Manuel González Serrano

Equilibrio, ca. 1944

Oleo / cartón
56 x 39 cm

Visually and thematically, Equilibrium, also known as Projection [Proyección] and Margin [Margen], is the most important of the several still lifes by Manuel González Serrano in the Blaisten collection. As in Two Heads and Self-Portrait in Three Phases, the picture combines the floral still life tradition that emerged in Holland in the 17th century, with unsettling and mysterious references that owe as much to the artist’s own tortured visions as they do to the legacy of European surrealism. A wooden board suspended by two cords or wires hangs out over a vast landscape of plowed fields, caught in the rain. An old rusted enamel chamber pot [bacinica] has been reused to hold two flowering plants that are almost too big for their container: a bird of paradise with crisp green leaves and a smaller fuchsia with atypically brown leaves and fuzzy stems, as if suffering from some plague. Near the pot are a clothespin, four glass marbles, and a naturally speckled egg, perhaps that of some wild bird.
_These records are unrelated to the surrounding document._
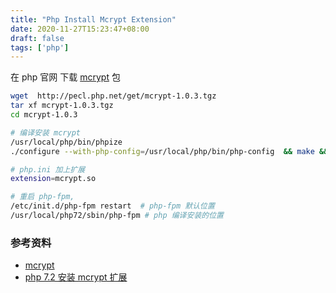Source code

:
 ```yaml
---
title: "Php Install Mcrypt Extension"
date: 2020-11-27T15:23:47+08:00
draft: false
tags: ['php']
---
```


在 php 官网 下载 [mcrypt](http://pecl.php.net/package/mcrypt) 包

```bash
wget  http://pecl.php.net/get/mcrypt-1.0.3.tgz
tar xf mcrypt-1.0.3.tgz
cd mcrypt-1.0.3

# 编译安装 mcrypt
/usr/local/php/bin/phpize
./configure --with-php-config=/usr/local/php/bin/php-config  && make && make install

# php.ini 加上扩展 
extension=mcrypt.so

# 重启 php-fpm, 
/etc/init.d/php-fpm restart  # php-fpm 默认位置
/usr/local/php72/sbin/php-fpm # php 编译安装的位置
```

### 参考资料

- [mcrypt](http://pecl.php.net/package/mcrypt)
- [php 7.2 安装 mcrypt 扩展](https://www.jianshu.com/p/3427bc16127e)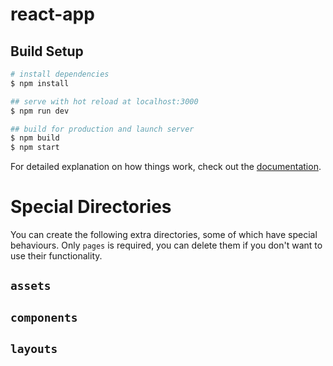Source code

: # react-app

## Build Setup

```bash
# install dependencies
$ npm install 

## serve with hot reload at localhost:3000
$ npm run dev

## build for production and launch server
$ npm build 
$ npm start 
```

For detailed explanation on how things work, check out the [documentation](https://reactjs.org/).

# Special Directories 

You can create the following extra directories, some of which have special behaviours. Only `pages` is required, you can delete them if you don't want to use their functionality.

## `assets`

## `components`

## `layouts`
Roberto Pérez Escamilla has called this scene a "coded self-portrait [that] exalts the beauty born from corruption, from excrement, from the basest passions." And though one might find erotic as well as scatological connotations here, it seems equally certain that González Serrano was fascinated by the baroque elegance of these tropical flowers, by their twisting forms and vivid colors. For example, he is careful to highlight the curly orange petals of the birds of paradise against the dark clouds. The egg clearly symbolizes fertility and fragility, the marbles may reference children’s games, and the clothespin could signal anything from torture to domestic chores; absent period interviews or descriptions, however, interpretations of the picture’s overall meaning remain somewhat speculative. The painting may have been first exhibited in 1944 at an exhibition entitled "Floricultura," sponsored by Mexico’s Secretaría de Fomento. It was formerly in the collection of journalist Carlos León.

Vide James Oles, Arte moderno de México. Colección Andrés Blaisten. Mexico, Universidad Nacional Autónoma de México, 2005.